[Photo copyright Ingrid Aas 2018]
Last week Ulver played their first ever shows in the U.S. at New York’s Irving Plaza. The set on night one was entirely comprised of songs from the band’s wonderful last two releases, the electro-synth-poppy The Assassination of Julius Caesar full length and accompanying Sic Transit Gloria Mundi EP. The concert featured every track from those two releases, in fact, straight down to the cover of Frankie Goes to Hollywood’s “The Power of Love.” The extra danceable “Rolling Stone” and super harrowing “So Falls the World” were particularly great highlights. The band sounded amazing, the light show was perfect, and all in all it was a pretty great night.
But this isn’t a live review. I didn’t snap any (good) pictures. I didn’t talk to the band before or take notes.
Ulver, as you may have heard, began their career as part of Norway’s infamous second wave of black metal alongside the likes of Darkthrone, Emperor, and Mayhem. Ulver, as you also may have heard, has not played a single lick of metal since their avant-garde double album Themes from William Blake’s The Marriage of Heaven and Hell way back in 1998. It’s been a while. Ulver is not a Heavy Metal Band. The only person in the current lineup that played on Bergtatt is frontman Kristoffer “Garm” Rygg, he of the golden voice.

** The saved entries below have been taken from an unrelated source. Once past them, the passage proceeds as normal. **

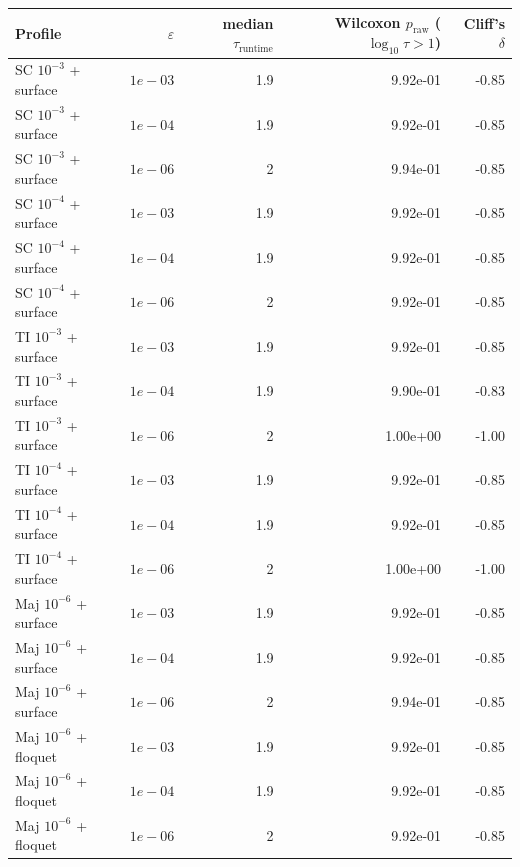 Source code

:\begin{tabular}{lrrrr}
\toprule
Profile & $\varepsilon$ & median $\tau_{\text{runtime}}$ & Wilcoxon $p_{\text{raw}}$ ($\log_{10}\tau>1$) & Cliff's $\delta$ \\
\midrule
SC $10^{-3}$ + surface & $1e-03$ & 1.9 & 9.92e-01 & -0.85 \\
SC $10^{-3}$ + surface & $1e-04$ & 1.9 & 9.92e-01 & -0.85 \\
SC $10^{-3}$ + surface & $1e-06$ & 2 & 9.94e-01 & -0.85 \\
SC $10^{-4}$ + surface & $1e-03$ & 1.9 & 9.92e-01 & -0.85 \\
SC $10^{-4}$ + surface & $1e-04$ & 1.9 & 9.92e-01 & -0.85 \\
SC $10^{-4}$ + surface & $1e-06$ & 2 & 9.92e-01 & -0.85 \\
TI $10^{-3}$ + surface & $1e-03$ & 1.9 & 9.92e-01 & -0.85 \\
TI $10^{-3}$ + surface & $1e-04$ & 1.9 & 9.90e-01 & -0.83 \\
TI $10^{-3}$ + surface & $1e-06$ & 2 & 1.00e+00 & -1.00 \\
TI $10^{-4}$ + surface & $1e-03$ & 1.9 & 9.92e-01 & -0.85 \\
TI $10^{-4}$ + surface & $1e-04$ & 1.9 & 9.92e-01 & -0.85 \\
TI $10^{-4}$ + surface & $1e-06$ & 2 & 1.00e+00 & -1.00 \\
Maj $10^{-6}$ + surface & $1e-03$ & 1.9 & 9.92e-01 & -0.85 \\
Maj $10^{-6}$ + surface & $1e-04$ & 1.9 & 9.92e-01 & -0.85 \\
Maj $10^{-6}$ + surface & $1e-06$ & 2 & 9.94e-01 & -0.85 \\
Maj $10^{-6}$ + floquet & $1e-03$ & 1.9 & 9.92e-01 & -0.85 \\
Maj $10^{-6}$ + floquet & $1e-04$ & 1.9 & 9.92e-01 & -0.85 \\
Maj $10^{-6}$ + floquet & $1e-06$ & 2 & 9.92e-01 & -0.85 \\
\bottomrule
\end{tabular}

All of this is public knowledge. No one goes to see Ulver in 2019 expecting to hear a song from Nattens Madrigal. Or do they?
A pretty big slice of the crowd was metalheads adorned in all their metal threads. No one was dancing with glow sticks, and very few people seemed to be dancing whatsoever. As a gangly 6-foot-6-inch giraffe, I have a pretty good view of the crowd, and this crowd, which was pretty loud and appreciative between songs, was largely stationary during them. Stationary for just about the most danceable music any of them will ever hear live (to be fair, one person was… headbanging). This is an impeccable band with an impeccable sound. These are irresistible melodies sang over thick, thick beats, but most of the people in attendance were just standing and staring as if they were watching an opening band, not seeing a legendary act finally making a stateside appearance after 25 years. And before you say something like “don’t tell people how to have fun,” know that this isn’t meant to judge or shame, but merely point out the apparent puzzle of it all. It just didn’t feel like the party it should have been, at least not in terms of crowd movement, or rather, the lack thereof.
Were these metal fans really holding out hope that they’d hear something from The Trilogie? Are most of them not really into later Ulver, and merely showed up to pay tribute to a band that helped usher in one of the most creative scenes in metal history? Do they actually love The Assassination of Julius Caesar but are too ashamed of their awful dance moves to shake things a little? Are their minds not freed enough to allow their asses to follow?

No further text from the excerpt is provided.